B3 (niacin, vitamin P, or vitamin PP) helps release energy from nutrients. It can reduce cholesterol and prevent and treat arteriosclerosis, among other benefits. Too little B3 can result in pellagra, a disease with Provigil pharmacy symptoms that include sunburn, diarrhea, irritability, swollen tongue, and mental confusion. Too much B3 can result in liver damage. Food sources rich in niacin are chicken, salmon, tuna, liver, nuts, dried peas, enriched cereals, and dried beans.

B5 (Pantothenic acid), has a role in the metabolism of fats, carbohydrates, and proteins. It is most abundant in eggs, whole grain cereals, legumes, and meat, although it is found in some quantity in nearly every food. Deficiency can result in fatigue, allergies, nausea, and abdominal pain.

Vitamin B6 (pyridoxine), helps the body to absorb and metabolize amino acids, to use fats, and to form red blood cells. Deficiency in the vitamin may result in smooth tongue, skin disorders, dizziness, nausea, anemia, convulsions, and kidney stones. Whole grains, bread, liver, green beans, spinach, avocadoes, and bananas are rich food sources that are high in this vitamin.

B7 (Biotin or vitamin H), helps form fatty acids and assists in the release of energy from carbohydrates. There have been no cases of deficiency among humans.

B9, (folic acid), sometimes goes by the name of vitamin M or vitamin B-c. Folic acid enables the body to form hemoglobin. It helps treat anemia and sprue. Good food sources include leafy green vegetables, nuts, whole grains, legumes, and organ meets. However, bear in mind that folic acid is lost when foods are stored at room temperature or cooked. Deficiency is rare, although folic

acid is particularly important in pregnancy.
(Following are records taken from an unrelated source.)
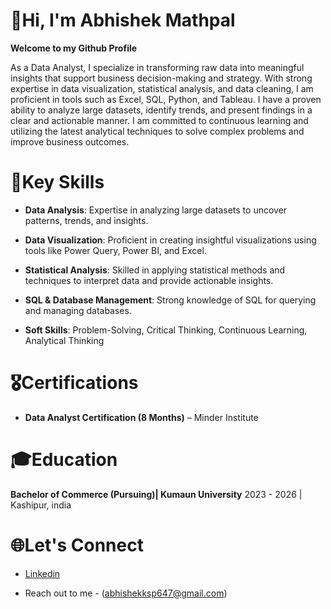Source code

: # 👋Hi, I'm Abhishek Mathpal

**Welcome to my Github Profile**

As a Data Analyst, I specialize in transforming raw data into meaningful insights that support business decision-making and strategy. With strong expertise in data visualization, statistical analysis, and data cleaning, I am proficient in tools such as Excel, SQL, Python, and Tableau. I have a proven ability to analyze large datasets, identify trends, and present findings in a clear and actionable manner. I am committed to continuous learning and utilizing the latest analytical techniques to solve complex problems and improve business outcomes.

# 🚀Key Skills
- **Data Analysis**: Expertise in analyzing large datasets to uncover patterns, trends, and insights.

- **Data Visualization**: Proficient in creating insightful visualizations using tools like Power Query, Power BI, and Excel.

- **Statistical Analysis**: Skilled in applying statistical methods and techniques to interpret data and provide actionable insights.

- **SQL & Database Management**: Strong knowledge of SQL for querying and managing databases.

- **Soft Skills**: Problem-Solving, Critical Thinking, Continuous Learning, Analytical Thinking

# 🎖️Certifications
- **Data Analyst Certification (8 Months)** – Minder Institute

# 🎓Education
**Bachelor of Commerce (Pursuing)| Kumaun University**
2023 - 2026 | Kashipur, india

# 🌐Let's Connect

- [Linkedin](https://bit.ly/40PB6r9)

- Reach out to me - (abhishekksp647@gmail.com)




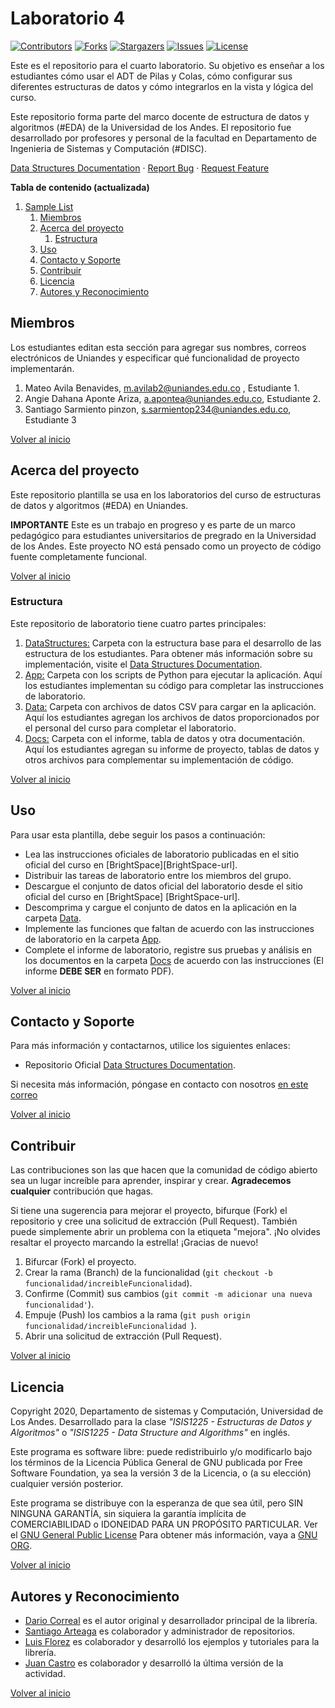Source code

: # Laboratorio 4

[![Contributors][laboratorio-4-contributors-shield]][laboratorio-4-contributors-url]
[![Forks][laboratorio-4-forks-shield]][laboratorio-4-forks-url]
[![Stargazers][laboratorio-4-stars-shield]][laboratorio-4-stars-url]
[![Issues][laboratorio-4-issues-shield]][laboratorio-4-issues-url]
[![License][laboratorio-4-license-shield]][laboratorio-4-license-url]

Este es el repositorio para el cuarto laboratorio. Su objetivo es enseñar a los estudiantes cómo usar el ADT de Pilas y Colas, cómo configurar sus diferentes estructuras de datos y cómo integrarlos en la vista y lógica del curso.

Este repositorio forma parte del marco docente de estructura de datos y algoritmos (#EDA) de la Universidad de los Andes. El repositorio fue desarrollado por profesores y personal de la facultad en Departamento de Ingenieria de Sistemas y Computación (#DISC).

[Data Structures Documentation][data-struc-url] · [Report Bug][laboratorio-4-bugs-url] · [Request Feature][laboratorio-4-issues-url]

**Tabla de contenido (actualizada)**

1. [Sample List](#laboratorio-4)
   1. [Miembros](#Miembros)
   2. [Acerca del proyecto](#Acerca-del-proyecto)
      1. [Estructura](#Estructura)
   3. [Uso](#Uso)
   4. [Contacto y Soporte](#Contacto-y-Soporte)
   5. [Contribuir](#Contribuir)
   6. [Licencia](#Licencia)
   7. [Autores y Reconocimiento](#Autores-y-Reconocimiento)

## Miembros

Los estudiantes editan esta sección para agregar sus nombres, correos electrónicos de Uniandes y especificar qué funcionalidad de proyecto implementarán.

1. Mateo Avila Benavides, m.avilab2@uniandes.edu.co , Estudiante 1.
2. Angie Dahana Aponte Ariza, a.apontea@uniandes.edu.co, Estudiante 2.
3. Santiago Sarmiento pinzon, s.sarmientop234@uniandes.edu.co, Estudiante 3

[Volver al inicio](#laboratorio-4)

<!-- ABOUT THE PROJECT -->

## Acerca del proyecto

Este repositorio plantilla se usa en los laboratorios del curso de estructuras de datos y algoritmos (#EDA) en Uniandes.

**IMPORTANTE** Este es un trabajo en progreso y es parte de un marco pedagógico para estudiantes universitarios de pregrado en la Universidad de los Andes. Este proyecto NO está pensado como un proyecto de código fuente completamente funcional.

[Volver al inicio](#laboratorio-4)

### Estructura

Este repositorio de laboratorio tiene cuatro partes principales:

1. [DataStructures:](./DataStructures) Carpeta con la estructura base para el desarrollo de las estructura de los estudiantes. Para obtener más información sobre su implementación, visite el [Data Structures Documentation][data-struc-url].
1. [App:](./App) Carpeta con los scripts de Python para ejecutar la aplicación. Aquí los estudiantes implementan su código para completar las instrucciones de laboratorio.
1. [Data:](./Data) Carpeta con archivos de datos CSV para cargar en la aplicación. Aquí los estudiantes agregan los archivos de datos proporcionados por el personal del curso para completar el laboratorio.
1. [Docs:](./Docs) Carpeta con el informe, tabla de datos y otra documentación. Aquí los estudiantes agregan su informe de proyecto, tablas de datos y otros archivos para complementar su implementación de código.

[Volver al inicio](#laboratorio-4)

## Uso

Para usar esta plantilla, debe seguir los pasos a continuación:

- Lea las instrucciones oficiales de laboratorio publicadas en el sitio oficial del curso en [BrightSpace][BrightSpace-url].
- Distribuir las tareas de laboratorio entre los miembros del grupo.
- Descargue el conjunto de datos oficial del laboratorio desde el sitio oficial del curso en [BrightSpace] [BrightSpace-url].
- Descomprima y cargue el conjunto de datos en la aplicación en la carpeta [Data](./Data).
- Implemente las funciones que faltan de acuerdo con las instrucciones de laboratorio en la carpeta [App](./App).
- Complete el informe de laboratorio, registre sus pruebas y análisis en los documentos en la carpeta [Docs](./Docs) de acuerdo con las instrucciones (El informe **DEBE SER** en formato PDF).

[Volver al inicio](#laboratorio-4)

<!-- CONTACT -->

## Contacto y Soporte

Para más información y contactarnos, utilice los siguientes enlaces:

- Repositorio Oficial [Data Structures Documentation][data-struc-url].

Si necesita más información, póngase en contacto con nosotros [en este correo](mailto:isis1225@uniandes.edu.co)

[Volver al inicio](#laboratorio-4)

<!-- CONTRIBUTING -->

## Contribuir

Las contribuciones son las que hacen que la comunidad de código abierto sea un lugar increíble para aprender, inspirar y crear. **Agradecemos cualquier** contribución que hagas.

Si tiene una sugerencia para mejorar el proyecto, bifurque (Fork) el repositorio y cree una solicitud de extracción (Pull Request). También puede simplemente abrir un problema con la etiqueta "mejora".
¡No olvides resaltar el proyecto marcando la estrella! ¡Gracias de nuevo!

1. Bifurcar (Fork) el proyecto.
2. Crear la rama (Branch) de la funcionalidad (`git checkout -b funcionalidad/increibleFuncionalidad`).
3. Confirme (Commit) sus cambios (`git commit -m adicionar una nueva funcionalidad'`).
4. Empuje (Push) los cambios a la rama (`git push origin funcionalidad/increibleFuncionalidad `).
5. Abrir una solicitud de extracción (Pull Request).

[Volver al inicio](#laboratorio-4)

<!-- LICENSE -->

## Licencia

Copyright 2020, Departamento de sistemas y Computación, Universidad de Los Andes.
Desarrollado para la clase _"ISIS1225 - Estructuras de Datos y Algoritmos"_ o _"ISIS1225 - Data Structure and Algorithms"_ en inglés.

Este programa es software libre: puede redistribuirlo y/o modificarlo bajo los términos de la Licencia Pública General de GNU publicada por Free Software Foundation, ya sea la versión 3 de la Licencia, o (a su elección) cualquier versión posterior.

Este programa se distribuye con la esperanza de que sea útil, pero SIN NINGUNA GARANTÍA, sin siquiera la garantía implícita de COMERCIABILIDAD o IDONEIDAD PARA UN PROPÓSITO PARTICULAR. Ver el [GNU General Public License](LICENSE) Para obtener más información, vaya a [GNU ORG][gnu-url].

[Volver al inicio](#laboratorio-4)

<!-- ACKNOWLEDGMENTS -->

## Autores y Reconocimiento

- [Dario Correal][dariocorreal-url] es el autor original y desarrollador principal de la librería.
- [Santiago Arteaga][phillipus85-url] es colaborador y administrador de repositorios.
- [Luis Florez][le99-url] es colaborador y desarrolló los ejemplos y tutoriales para la librería.
- [Juan Castro][jpcastroa1-url] es colaborador y desarrolló la última versión de la actividad.

[Volver al inicio](#laboratorio-4)

[data-struc-url]: https://isis1225devs.github.io/ISIS1225-Structure-Documentation/
[uniandes-url]: https://cursos.virtual.uniandes.edu.co/isis1225/
[organization-url]: https://github.com/ISIS1225DEVS/
[disclib-url]: https://github.com/ISIS1225DEVS/ISIS1225-Lib
[demo-url]: https://github.com/ISIS1225DEVS/ISIS1225-Examples
[bugs-url]: https://github.com/ISIS1225DEVS/ISIS1225-Lib/issues
[issues-url]: https://github.com/ISIS1225DEVS/ISIS1225-Lib/issues
[gnu-url]: http://www.gnu.org/licenses/
[dariocorreal-url]: https://github.com/dariocorreal
[phillipus85-url]: https://github.com/phillipus85
[le99-url]: https://github.com/le99
[jpcastroa1-url]: https://github.com/jpcastroa1
[laboratorio-4-contributors-shield]: https://img.shields.io/github/contributors/ISIS1225DEVS/ISIS1225-Laboratorio-4.svg?style=for-the-badge
[laboratorio-4-contributors-url]: https://github.com/ISIS1225DEVS/ISIS1225-Laboratorio-4/graphs/contributors
[laboratorio-4-forks-shield]: https://img.shields.io/github/forks/ISIS1225DEVS/ISIS1225-Laboratorio-4.svg?style=for-the-badge
[laboratorio-4-forks-url]: https://github.com/ISIS1225DEVS/ISIS1225-Laboratorio-4/network/members
[laboratorio-4-stars-shield]: https://img.shields.io/github/stars/ISIS1225DEVS/ISIS1225-Laboratorio-4.svg?style=for-the-badge
[laboratorio-4-stars-url]: https://github.com/ISIS1225DEVS/ISIS1225-Laboratorio-4/stargazers
[laboratorio-4-issues-shield]: https://img.shields.io/github/issues/ISIS1225DEVS/ISIS1225-Laboratorio-4.svg?style=for-the-badge
[laboratorio-4-issues-url]: https://github.com/ISIS1225DEVS/ISIS1225-Laboratorio-4/issues
[laboratorio-4-license-shield]: https://img.shields.io/badge/License-GPLv3-blue.svg?style=for-the-badge
[laboratorio-4-license-url]: https://github.com/ISIS1225DEVS/ISIS1225-Laboratorio-4/blob/master/LICENSE
[laboratorio-4-bugs-url]: https://github.com/ISIS1225DEVS/ISIS1225-Laboratorio-4/issues
[laboratorio-4-issues-url]: https://github.com/ISIS1225DEVS/ISIS1225-Laboratorio-4/issues
[contributors-shield]: https://img.shields.io/github/contributors/ISIS1225DEVS/ISIS1225-Lib.svg?style=for-the-badge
Consuming adequate folic acid before and during pregnancy helps prevent neural tube defects in newborns, including spina bifida. The RDA for both men and women is 400 micrograms, but women who are pregnant or planning to become pregnant should consume 600 micrograms a day. When breastfeeding, the recommendation is 500 micrograms.

Vitamin (B12, also known as Cobalamin or Cyanocobalamin), assists the function of the nervous system and the formation of red blood cells. If the body is unable to absorb sufficient B12, pernicious anemia can result. B12 can only be found in animal sources such as eggs, milk, fish, meat, and liver. Therefore, vegetarians are strongly encouraged to supplement.

Vitamin C is another water soluable vitamin. Its importance was realised when sailors on long journies went down with scurvey, which is caused by lack of vitamin C. But once again you have to ensure that it is derived from natural sources, whether you get it from food direct or from a supplement. We know this because when the drug companies manufactured Vitamin C by extracting what they thought was the active ingredient they found that it did not work and in the end they had to put in over 100 active ingredients. The lesson we can learn from this is that Vitamins must be natural.

In this post we looked at Vitamins and what they can do for you, in the next one we will look at Minerals.